In November, Trump, in an interview with Fox News Sunday, defended his decision to stop releasing hundreds of millions of dollars in security aid to Pakistan citing the country’s complicity in sheltering Taliban and Osama bin Laden until the latter was killed in an American military raid back in 2011. In the history of Pakistan-US relations, perhaps for the first time Washington suspended a $4.3 million loan way back in August 1963 against the backdrop of an air agreement between Islamabad and Beijing.
Lt Gen Kenneth McKenzie, the next chief of the US Central Command (Centcom), was skeptical of Pakistan hitherto role in the Afghan reconciliation process while responding to the US Senate Armed Services Committee. On December 7, the Centcom chief said: "Pakistan does not appear to be using the full extent of its influence to encourage the Taliban to come to the table". What is consistent in the US official position on the Afghan quagmire has been to point the finger at Pakistan. "We continue to see the Taliban being utilised as a hedge against India rather than as part of a stable, reconciled Afghanistan," he maintained.
Pakistan’s importance in the peace process emanates from its alleged influence with Taliban and that the US is mainly reliant on Pakistan for logistics of war in Afghanistan. American military flights, fuel and food supplies go through either Pakistani airspace or its roads and rails. For the US, there is no equivalent alternative to reroute these supplies as the Northern Distribution Network, passing through Central Asia, largely depends upon the Russian consent. Moscow’s willingness to cooperate is something that can’t be assured of. This catches Washington between the devil and the deep blue sea.

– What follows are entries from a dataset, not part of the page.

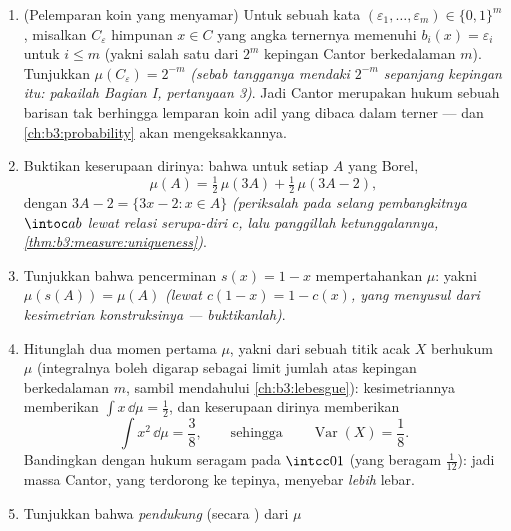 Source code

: \begin{problem}
\begin{enumerate}[resume]
        setiap $x$ \emph{(lewat  $c$)}. Jadi ada 
        peluang tanpa atom yang dibawa sebuah  berukuran nol Lebesgue:
        bandingkan dengan  yang sudah kita lihat sejauh ini.
  \item (Pelemparan koin yang menyamar) Untuk sebuah kata $(\varepsilon_1,
        \dots, \varepsilon_m) \in \{0,1\}^m$, misalkan
        $C_{\varepsilon}$ himpunan $x \in C$ yang angka ternernya
        memenuhi $b_i(x) = \varepsilon_i$ untuk $i \leq m$
        (yakni salah satu dari $2^m$ kepingan Cantor berkedalaman $m$). Tunjukkan
        $\mu(C_\varepsilon) = 2^{-m}$ \emph{(sebab tangganya
        mendaki $2^{-m}$ sepanjang kepingan itu: pakailah Bagian I,
        pertanyaan 3)}. Jadi  Cantor merupakan hukum sebuah
        barisan tak berhingga lemparan koin adil yang dibaca dalam terner
        --- dan \cref{ch:b3:probability} akan mengeksakkannya.
  \item Buktikan keserupaan dirinya: bahwa untuk setiap $A$ yang Borel,
        \[
        \mu(A) = \tfrac12\,\mu(3A) +
        \tfrac12\,\mu(3A - 2) ,
        \]
        dengan $3A - 2 = \{3x - 2 : x \in A\}$ \emph{(periksalah
        pada selang pembangkitnya $\intoc ab$ lewat relasi
        serupa-diri $c$, lalu panggillah ketunggalannya,
        \cref{thm:b3:measure:uniqueness})}.
  \item Tunjukkan bahwa pencerminan $s(x) = 1 - x$ mempertahankan
        $\mu$: yakni $\mu(s(A)) = \mu(A)$ \emph{(lewat $c(1 - x) = 1 -
        c(x)$, yang menyusul dari kesimetrian
        konstruksinya --- buktikanlah)}.
  \item Hitunglah dua momen pertama $\mu$, yakni dari sebuah
        titik acak $X$ berhukum $\mu$ (integralnya boleh
        digarap sebagai limit jumlah atas kepingan berkedalaman $m$,
        sambil mendahului \cref{ch:b3:lebesgue}): kesimetriannya memberikan
        $\int x\,\dd\mu = \frac12$, dan keserupaan dirinya memberikan
        \[
        \int x^2\,\dd\mu = \frac38,
        \qquad\text{sehingga}\qquad
        \operatorname{Var}(X) = \frac18 .
        \]
        Bandingkan dengan hukum seragam pada $\intcc01$ (yang beragam
        $\frac1{12}$): jadi massa Cantor, yang terdorong ke tepinya,
        menyebar \emph{lebih} lebar.
  \item Tunjukkan bahwa \emph{pendukung} (secara ) dari $\mu$

\end{enumerate}
\end{problem}
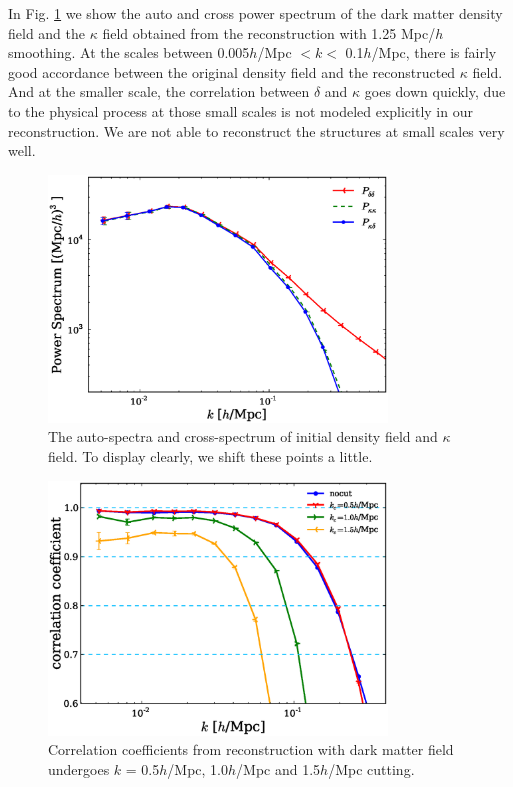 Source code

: \documentclass[aps,prd,twocolumn,showpacs,superscriptaddress,groupedaddress,nofootinbib]{revtex4}  %
\begin{document}
In Fig. \ref{1Dspec_dm} we show the auto and cross power spectrum of the dark matter density field and the $\kappa$ field obtained from the reconstruction with 1.25 Mpc/$h$ smoothing. At the scales between 0.005$h$/Mpc $< k <$ 0.1$h$/Mpc, there is fairly good accordance between the original density field and the reconstructed $\kappa$ field. And at the smaller scale, the correlation between $\delta$ and $\kappa$ goes down quickly, due to the physical process at those small scales is not modeled explicitly in our reconstruction. We are not able to reconstruct the structures at small scales very well.

\begin{figure}[h!]
     \centering
     \includegraphics[width=9cm]{1Dspec_dm.eps}
     \caption{The auto-spectra and cross-spectrum of initial density field and $\kappa$ field. To display clearly, we shift these points a little.}
     \label{1Dspec_dm}
\end{figure}

\begin{figure}[!htp]
      \centering
      \includegraphics[width=9cm]{1D_correlation_aver_cut.eps}
      \caption{Correlation coefficients from reconstruction with dark matter field undergoes $k$ = 0.5$h$/Mpc, 1.0$h$/Mpc and 1.5$h$/Mpc cutting.}
      \label{1D_correlation_aver_cut}
\end{figure}
\end{document}
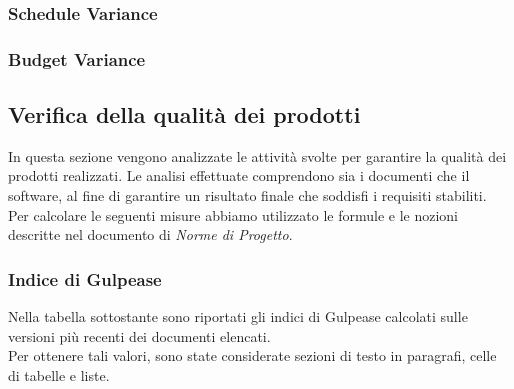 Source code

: \subsubsection{Schedule Variance}

\subsubsection{Budget Variance}

\subsection{Verifica della qualità dei prodotti}
In questa sezione vengono analizzate le attività svolte per garantire la qualità dei prodotti realizzati. Le analisi effettuate comprendono sia i documenti che il software, al fine di garantire un risultato finale che soddisfi i requisiti stabiliti.\\
Per calcolare le seguenti misure abbiamo utilizzato le formule e le nozioni descritte nel documento di \textit{Norme di Progetto}.

\subsubsection{Indice di Gulpease}
Nella tabella sottostante sono riportati gli indici di Gulpease calcolati sulle versioni più recenti dei documenti elencati.\\
Per ottenere tali valori, sono state considerate sezioni di testo in paragrafi, celle di tabelle e liste.




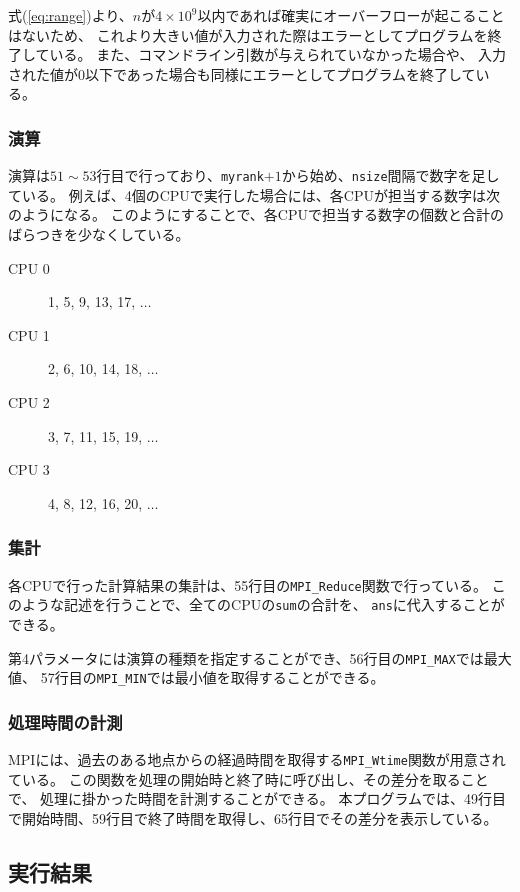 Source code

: \documentclass[a4j,titlepage]{jsarticle}
\begin{document}
式(\ref{eq:range})より、$n$が$4 \times 10^9$以内であれば確実にオーバーフローが起こることはないため、
これより大きい値が入力された際はエラーとしてプログラムを終了している。
また、コマンドライン引数が与えられていなかった場合や、
入力された値が0以下であった場合も同様にエラーとしてプログラムを終了している。

\subsubsection{演算}
演算は$51 \sim 53$行目で行っており、\texttt{myrank}$+1$から始め、\texttt{nsize}間隔で数字を足している。
例えば、4個のCPUで実行した場合には、各CPUが担当する数字は次のようになる。
このようにすることで、各CPUで担当する数字の個数と合計のばらつきを少なくしている。

\begin{description}
  \item[CPU 0] 1, 5, 9,  13, 17, $\dots$
  \item[CPU 1] 2, 6, 10, 14, 18, $\dots$
  \item[CPU 2] 3, 7, 11, 15, 19, $\dots$
  \item[CPU 3] 4, 8, 12, 16, 20, $\dots$
\end{description}

\subsubsection{集計}
各CPUで行った計算結果の集計は、55行目の\texttt{MPI\_Reduce}関数で行っている。
このような記述を行うことで、全てのCPUの\texttt{sum}の合計を、
\texttt{ans}に代入することができる。

第4パラメータには演算の種類を指定することができ、56行目の\texttt{MPI\_MAX}では最大値、
57行目の\texttt{MPI\_MIN}では最小値を取得することができる。

\subsubsection{処理時間の計測}
MPIには、過去のある地点からの経過時間を取得する\texttt{MPI\_Wtime}関数が用意されている。
この関数を処理の開始時と終了時に呼び出し、その差分を取ることで、
処理に掛かった時間を計測することができる。
本プログラムでは、49行目で開始時間、59行目で終了時間を取得し、65行目でその差分を表示している。

\subsection{実行結果}
\end{document}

Pakistan blocked NATO supply trucks, 5,000 of which passed through it a month, in the wake of a US aerial bombardment that killed 24 Pakistani soldiers in November 2011. It took seven months of tough negotiation which included an apology from the then US Secretary of State Hillary Clinton that Pakistan restored NATO traffic. During these months, NATO reoriented its traffic to northern route that incurred an additional $100 million a month.
Besides, the route is precarious and passes through tough terrain, fraught with puddles, dirt gorges and mud traps. The route also includes dilapidated Soviet-built one-and-half mile long Salang tunnel cutting through Hindukush at a height of 11,200ft. The tunnel was constructed back in 1964.

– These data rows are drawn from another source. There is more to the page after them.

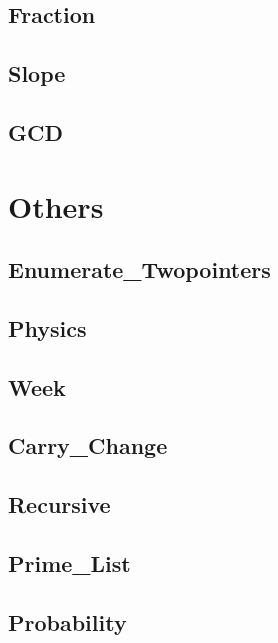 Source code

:     \subsection{Fraction}
            
    \subsection{Slope}
            
    \subsection{GCD}
            

\section{Others}
    \subsection{Enumerate_Twopointers}
            
    \subsection{Physics}
            
    \subsection{Week}
            
    \subsection{Carry_Change}
            
    \subsection{Recursive}
            
    \subsection{Prime_List}
            
    \subsection{Probability}
            

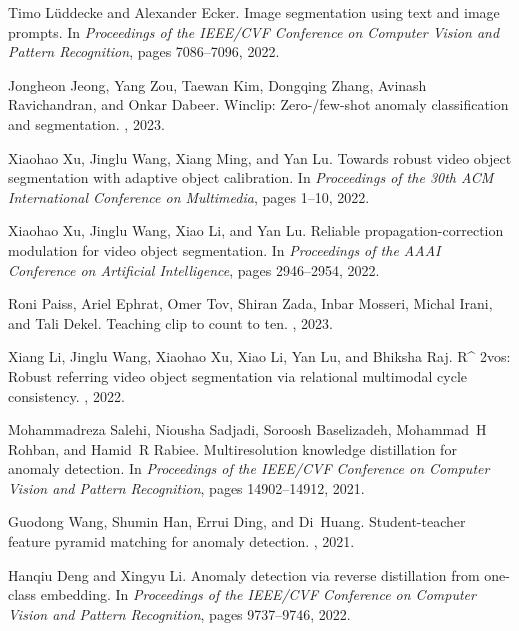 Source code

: \documentclass{article}
\begin{document}
{\begin{thebibliography}{10}
Timo L{\"u}ddecke and Alexander Ecker.
\newblock Image segmentation using text and image prompts.
\newblock In {\em Proceedings of the IEEE/CVF Conference on Computer Vision and
  Pattern Recognition}, pages 7086--7096, 2022.

Jongheon Jeong, Yang Zou, Taewan Kim, Dongqing Zhang, Avinash Ravichandran, and
  Onkar Dabeer.
\newblock Winclip: Zero-/few-shot anomaly classification and segmentation.
, 2023.

Xiaohao Xu, Jinglu Wang, Xiang Ming, and Yan Lu.
\newblock Towards robust video object segmentation with adaptive object
  calibration.
\newblock In {\em Proceedings of the 30th ACM International Conference on
  Multimedia}, pages 1--10, 2022.

Xiaohao Xu, Jinglu Wang, Xiao Li, and Yan Lu.
\newblock Reliable propagation-correction modulation for video object
  segmentation.
\newblock In {\em Proceedings of the AAAI Conference on Artificial
  Intelligence}, pages 2946--2954, 2022.

Roni Paiss, Ariel Ephrat, Omer Tov, Shiran Zada, Inbar Mosseri, Michal Irani,
  and Tali Dekel.
\newblock Teaching clip to count to ten.
, 2023.

Xiang Li, Jinglu Wang, Xiaohao Xu, Xiao Li, Yan Lu, and Bhiksha Raj.
\newblock R\^{} 2vos: Robust referring video object segmentation via relational
  multimodal cycle consistency.
, 2022.

Mohammadreza Salehi, Niousha Sadjadi, Soroosh Baselizadeh, Mohammad~H Rohban,
  and Hamid~R Rabiee.
\newblock Multiresolution knowledge distillation for anomaly detection.
\newblock In {\em Proceedings of the IEEE/CVF Conference on Computer Vision and
  Pattern Recognition}, pages 14902--14912, 2021.

Guodong Wang, Shumin Han, Errui Ding, and Di~Huang.
\newblock Student-teacher feature pyramid matching for anomaly detection.
, 2021.

Hanqiu Deng and Xingyu Li.
\newblock Anomaly detection via reverse distillation from one-class embedding.
\newblock In {\em Proceedings of the IEEE/CVF Conference on Computer Vision and
  Pattern Recognition}, pages 9737--9746, 2022.


\end{thebibliography}}
\end{document}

The US keenness to advance Afghan peace is prompted by the ground realities in Afghanistan. The US has spent more than $840 billion in Afghanistan since 2001 while fighting Taliban, al Qaeda and others of their ilk, and paying for reconstruction and relief in the county. It could not be worse in terms of what has been lost.
Afghanistan is plunging into an abyss of Taliban control. By May 16, 2018, according to the Long War Journal, the Islamist militia either controlled or contested 61 per cent of districts in Afghanistan, a finding that contradicted US government’s report by Special Inspector General for Afghanistan Reconstruction (SIGAR) on May 15, 2018 which claimed that Taliban either controlled or contested 44 per cent of districts in the country. The American loss is Taliban’s gain in the zero sum game played in the Afghan theatre of war.

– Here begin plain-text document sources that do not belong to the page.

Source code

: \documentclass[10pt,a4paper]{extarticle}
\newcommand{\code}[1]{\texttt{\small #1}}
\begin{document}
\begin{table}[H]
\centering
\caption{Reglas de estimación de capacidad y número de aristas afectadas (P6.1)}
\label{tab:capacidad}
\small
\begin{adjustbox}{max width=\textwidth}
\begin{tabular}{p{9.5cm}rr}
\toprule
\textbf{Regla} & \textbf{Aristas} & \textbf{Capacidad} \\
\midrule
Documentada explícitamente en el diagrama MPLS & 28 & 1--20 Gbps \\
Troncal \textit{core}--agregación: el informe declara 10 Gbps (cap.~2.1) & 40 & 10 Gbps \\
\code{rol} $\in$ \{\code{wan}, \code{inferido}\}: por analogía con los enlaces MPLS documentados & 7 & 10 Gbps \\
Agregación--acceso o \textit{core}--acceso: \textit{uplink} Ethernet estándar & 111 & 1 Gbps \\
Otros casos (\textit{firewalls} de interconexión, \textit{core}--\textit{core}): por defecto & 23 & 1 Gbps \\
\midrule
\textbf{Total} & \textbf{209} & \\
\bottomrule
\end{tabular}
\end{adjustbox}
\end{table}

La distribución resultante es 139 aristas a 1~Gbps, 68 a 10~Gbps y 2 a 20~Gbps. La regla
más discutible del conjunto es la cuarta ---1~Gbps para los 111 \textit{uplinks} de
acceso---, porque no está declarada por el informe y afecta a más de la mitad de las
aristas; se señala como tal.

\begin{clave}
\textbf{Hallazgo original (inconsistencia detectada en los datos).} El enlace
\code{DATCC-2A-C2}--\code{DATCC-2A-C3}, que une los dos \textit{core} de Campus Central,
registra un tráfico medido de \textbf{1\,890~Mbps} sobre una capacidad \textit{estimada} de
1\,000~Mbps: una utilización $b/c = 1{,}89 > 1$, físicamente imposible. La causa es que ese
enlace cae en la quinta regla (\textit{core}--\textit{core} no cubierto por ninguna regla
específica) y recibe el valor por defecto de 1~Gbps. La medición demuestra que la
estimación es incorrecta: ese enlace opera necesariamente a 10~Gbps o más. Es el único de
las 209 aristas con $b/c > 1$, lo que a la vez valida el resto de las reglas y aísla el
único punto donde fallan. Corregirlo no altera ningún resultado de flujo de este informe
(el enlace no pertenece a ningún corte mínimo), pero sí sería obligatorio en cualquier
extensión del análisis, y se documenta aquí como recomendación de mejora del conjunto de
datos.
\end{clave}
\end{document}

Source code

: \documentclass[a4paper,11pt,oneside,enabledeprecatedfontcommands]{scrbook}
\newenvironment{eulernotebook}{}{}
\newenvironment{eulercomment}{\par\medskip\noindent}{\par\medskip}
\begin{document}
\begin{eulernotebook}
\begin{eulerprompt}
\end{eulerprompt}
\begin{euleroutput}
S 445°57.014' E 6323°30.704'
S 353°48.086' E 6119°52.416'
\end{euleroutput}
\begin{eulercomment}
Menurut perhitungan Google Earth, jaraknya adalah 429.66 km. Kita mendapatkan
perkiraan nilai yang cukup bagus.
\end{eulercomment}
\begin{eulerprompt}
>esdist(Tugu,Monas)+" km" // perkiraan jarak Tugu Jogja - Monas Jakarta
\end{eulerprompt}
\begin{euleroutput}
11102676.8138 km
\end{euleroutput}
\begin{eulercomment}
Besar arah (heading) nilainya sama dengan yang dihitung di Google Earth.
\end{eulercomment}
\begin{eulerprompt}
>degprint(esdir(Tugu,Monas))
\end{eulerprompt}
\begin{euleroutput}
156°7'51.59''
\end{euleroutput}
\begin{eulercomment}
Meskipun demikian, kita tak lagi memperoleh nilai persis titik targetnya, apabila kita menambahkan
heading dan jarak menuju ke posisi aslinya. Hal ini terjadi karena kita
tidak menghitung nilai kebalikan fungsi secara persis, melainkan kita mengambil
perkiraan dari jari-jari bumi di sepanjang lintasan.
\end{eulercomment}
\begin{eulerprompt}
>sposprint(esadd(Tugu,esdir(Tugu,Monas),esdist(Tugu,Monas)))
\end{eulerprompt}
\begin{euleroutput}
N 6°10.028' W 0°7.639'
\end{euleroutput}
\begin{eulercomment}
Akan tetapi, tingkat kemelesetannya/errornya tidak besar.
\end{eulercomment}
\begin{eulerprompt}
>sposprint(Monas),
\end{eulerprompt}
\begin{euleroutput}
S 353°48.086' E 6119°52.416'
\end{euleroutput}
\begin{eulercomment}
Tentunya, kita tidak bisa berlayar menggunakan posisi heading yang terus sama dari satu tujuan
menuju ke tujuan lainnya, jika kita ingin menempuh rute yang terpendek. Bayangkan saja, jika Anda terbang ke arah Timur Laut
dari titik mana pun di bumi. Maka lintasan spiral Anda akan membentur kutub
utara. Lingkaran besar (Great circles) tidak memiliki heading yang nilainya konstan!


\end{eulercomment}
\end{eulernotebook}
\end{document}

Given their victories on the ground, Taliban are now sure of overrunning the country than they ever were. They consider the Afghan government as American puppet and would only enter into negotiation with the US government which they see as the only real authority in Afghanistan to talk to.
In his meeting with Imran Khan and other Pakistani officials, US Special Representative for Afghanistan Reconciliation Zalmay Khalilzad must have struck where Pakistan has been most vulnerable since its inception. Pakistan can only enjoy American largesse if it cooperates and bring Taliban back to negotiation, the envoy might have communicated to his Pakistani interlocutors.
Which direction will Afghanistan be headed to? Apparently, Pakistan might not be having the same level of influence with Taliban which it used to have when the militia hardly controlled any area in Afghanistan. Even if it enjoyed any influence why would Islamabad ask Taliban, seen as Pakistan proxies, to settle for less than the complete occupation of Afghanistan, a prospect which Taliban are nearly certain of.
Besides, the militia has long stipulated the complete pullout of NATO forces as a prerequisite to ending the war. The United States is not in a mood of humiliating withdrawal either. As indicators point to, Afghanistan is heading towards a bloodier and messier future until one of the two contending parties, US or Taliban, win. As of now, history is on the side of Taliban!